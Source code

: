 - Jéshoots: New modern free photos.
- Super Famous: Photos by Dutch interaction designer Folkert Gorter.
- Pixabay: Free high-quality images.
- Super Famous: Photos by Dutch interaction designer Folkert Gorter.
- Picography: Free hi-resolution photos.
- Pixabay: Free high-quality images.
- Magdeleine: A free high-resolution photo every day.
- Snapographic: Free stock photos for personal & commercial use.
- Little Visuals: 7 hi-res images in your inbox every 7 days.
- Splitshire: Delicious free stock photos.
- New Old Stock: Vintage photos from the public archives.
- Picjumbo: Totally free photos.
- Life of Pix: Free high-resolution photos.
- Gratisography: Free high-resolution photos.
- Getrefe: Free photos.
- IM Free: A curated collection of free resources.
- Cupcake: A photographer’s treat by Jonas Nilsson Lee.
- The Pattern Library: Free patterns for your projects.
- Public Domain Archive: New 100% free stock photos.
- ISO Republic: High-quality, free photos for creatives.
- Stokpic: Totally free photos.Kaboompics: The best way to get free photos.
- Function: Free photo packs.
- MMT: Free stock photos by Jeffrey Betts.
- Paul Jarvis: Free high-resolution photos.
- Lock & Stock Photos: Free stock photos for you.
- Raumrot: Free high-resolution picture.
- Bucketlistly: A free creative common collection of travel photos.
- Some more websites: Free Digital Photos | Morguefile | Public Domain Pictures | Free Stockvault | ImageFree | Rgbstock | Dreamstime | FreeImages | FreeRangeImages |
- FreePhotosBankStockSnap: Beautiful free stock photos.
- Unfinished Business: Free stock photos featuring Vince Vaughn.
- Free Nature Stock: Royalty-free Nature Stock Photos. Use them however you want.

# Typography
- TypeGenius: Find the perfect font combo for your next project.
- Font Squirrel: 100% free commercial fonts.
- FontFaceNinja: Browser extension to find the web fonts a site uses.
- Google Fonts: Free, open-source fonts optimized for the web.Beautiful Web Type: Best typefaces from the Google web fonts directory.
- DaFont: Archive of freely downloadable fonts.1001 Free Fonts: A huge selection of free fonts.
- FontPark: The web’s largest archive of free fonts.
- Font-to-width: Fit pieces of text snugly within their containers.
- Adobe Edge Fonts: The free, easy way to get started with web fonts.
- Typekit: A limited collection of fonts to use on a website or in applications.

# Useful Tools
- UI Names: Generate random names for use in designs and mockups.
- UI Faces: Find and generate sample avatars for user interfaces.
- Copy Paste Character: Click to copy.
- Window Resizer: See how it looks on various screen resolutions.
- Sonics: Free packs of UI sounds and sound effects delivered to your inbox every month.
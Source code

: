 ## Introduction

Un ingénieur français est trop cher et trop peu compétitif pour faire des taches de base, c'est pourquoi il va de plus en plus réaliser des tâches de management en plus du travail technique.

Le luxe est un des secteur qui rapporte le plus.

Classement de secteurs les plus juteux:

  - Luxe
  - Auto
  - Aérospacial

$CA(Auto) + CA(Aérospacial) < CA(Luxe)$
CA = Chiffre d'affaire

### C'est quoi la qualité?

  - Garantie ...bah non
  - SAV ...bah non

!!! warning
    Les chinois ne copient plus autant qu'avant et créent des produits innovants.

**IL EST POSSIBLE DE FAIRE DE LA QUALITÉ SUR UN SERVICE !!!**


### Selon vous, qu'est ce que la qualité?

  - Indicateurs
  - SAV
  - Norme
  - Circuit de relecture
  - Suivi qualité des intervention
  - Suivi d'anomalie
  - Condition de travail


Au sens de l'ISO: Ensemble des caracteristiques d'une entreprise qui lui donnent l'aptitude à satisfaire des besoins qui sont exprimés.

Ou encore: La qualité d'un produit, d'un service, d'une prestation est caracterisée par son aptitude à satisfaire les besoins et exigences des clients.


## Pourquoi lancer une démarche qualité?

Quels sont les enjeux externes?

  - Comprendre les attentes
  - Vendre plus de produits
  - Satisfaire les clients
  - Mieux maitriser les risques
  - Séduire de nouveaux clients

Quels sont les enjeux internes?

→ WHAT YOU WILL DO
Set down the data above once more so that nothing differs from the original.

→ RESULT OF THE TASK
Source code

: - Jéshoots: New modern free photos.
- Super Famous: Photos by Dutch interaction designer Folkert Gorter.
- Pixabay: Free high-quality images.
- Super Famous: Photos by Dutch interaction designer Folkert Gorter.
- Picography: Free hi-resolution photos.
- Pixabay: Free high-quality images.
- Magdeleine: A free high-resolution photo every day.
- Snapographic: Free stock photos for personal & commercial use.
- Little Visuals: 7 hi-res images in your inbox every 7 days.
- Splitshire: Delicious free stock photos.
- New Old Stock: Vintage photos from the public archives.
- Picjumbo: Totally free photos.
- Life of Pix: Free high-resolution photos.
- Gratisography: Free high-resolution photos.
- Getrefe: Free photos.
- IM Free: A curated collection of free resources.
- Cupcake: A photographer’s treat by Jonas Nilsson Lee.
- The Pattern Library: Free patterns for your projects.
- Public Domain Archive: New 100% free stock photos.
- ISO Republic: High-quality, free photos for creatives.
- Stokpic: Totally free photos.Kaboompics: The best way to get free photos.
- Function: Free photo packs.
- MMT: Free stock photos by Jeffrey Betts.
- Paul Jarvis: Free high-resolution photos.
- Lock & Stock Photos: Free stock photos for you.
- Raumrot: Free high-resolution picture.
- Bucketlistly: A free creative common collection of travel photos.
- Some more websites: Free Digital Photos | Morguefile | Public Domain Pictures | Free Stockvault | ImageFree | Rgbstock | Dreamstime | FreeImages | FreeRangeImages |
- FreePhotosBankStockSnap: Beautiful free stock photos.
- Unfinished Business: Free stock photos featuring Vince Vaughn.
- Free Nature Stock: Royalty-free Nature Stock Photos. Use them however you want.

# Typography
- TypeGenius: Find the perfect font combo for your next project.
- Font Squirrel: 100% free commercial fonts.
- FontFaceNinja: Browser extension to find the web fonts a site uses.
- Google Fonts: Free, open-source fonts optimized for the web.Beautiful Web Type: Best typefaces from the Google web fonts directory.
- DaFont: Archive of freely downloadable fonts.1001 Free Fonts: A huge selection of free fonts.
- FontPark: The web’s largest archive of free fonts.
- Font-to-width: Fit pieces of text snugly within their containers.
- Adobe Edge Fonts: The free, easy way to get started with web fonts.
- Typekit: A limited collection of fonts to use on a website or in applications.

# Useful Tools
- UI Names: Generate random names for use in designs and mockups.
- UI Faces: Find and generate sample avatars for user interfaces.
- Copy Paste Character: Click to copy.
- Window Resizer: See how it looks on various screen resolutions.
- Sonics: Free packs of UI sounds and sound effects delivered to your inbox every month.
Source code

: ## Introduction

Un ingénieur français est trop cher et trop peu compétitif pour faire des taches de base, c'est pourquoi il va de plus en plus réaliser des tâches de management en plus du travail technique.

Le luxe est un des secteur qui rapporte le plus.

Classement de secteurs les plus juteux:

  - Luxe
  - Auto
  - Aérospacial

$CA(Auto) + CA(Aérospacial) < CA(Luxe)$
CA = Chiffre d'affaire

### C'est quoi la qualité?

  - Garantie ...bah non
  - SAV ...bah non

!!! warning
    Les chinois ne copient plus autant qu'avant et créent des produits innovants.

**IL EST POSSIBLE DE FAIRE DE LA QUALITÉ SUR UN SERVICE !!!**


### Selon vous, qu'est ce que la qualité?

  - Indicateurs
  - SAV
  - Norme
  - Circuit de relecture
  - Suivi qualité des intervention
  - Suivi d'anomalie
  - Condition de travail


Au sens de l'ISO: Ensemble des caracteristiques d'une entreprise qui lui donnent l'aptitude à satisfaire des besoins qui sont exprimés.

Ou encore: La qualité d'un produit, d'un service, d'une prestation est caracterisée par son aptitude à satisfaire les besoins et exigences des clients.


## Pourquoi lancer une démarche qualité?

Quels sont les enjeux externes?

  - Comprendre les attentes
  - Vendre plus de produits
  - Satisfaire les clients
  - Mieux maitriser les risques
  - Séduire de nouveaux clients

Quels sont les enjeux internes?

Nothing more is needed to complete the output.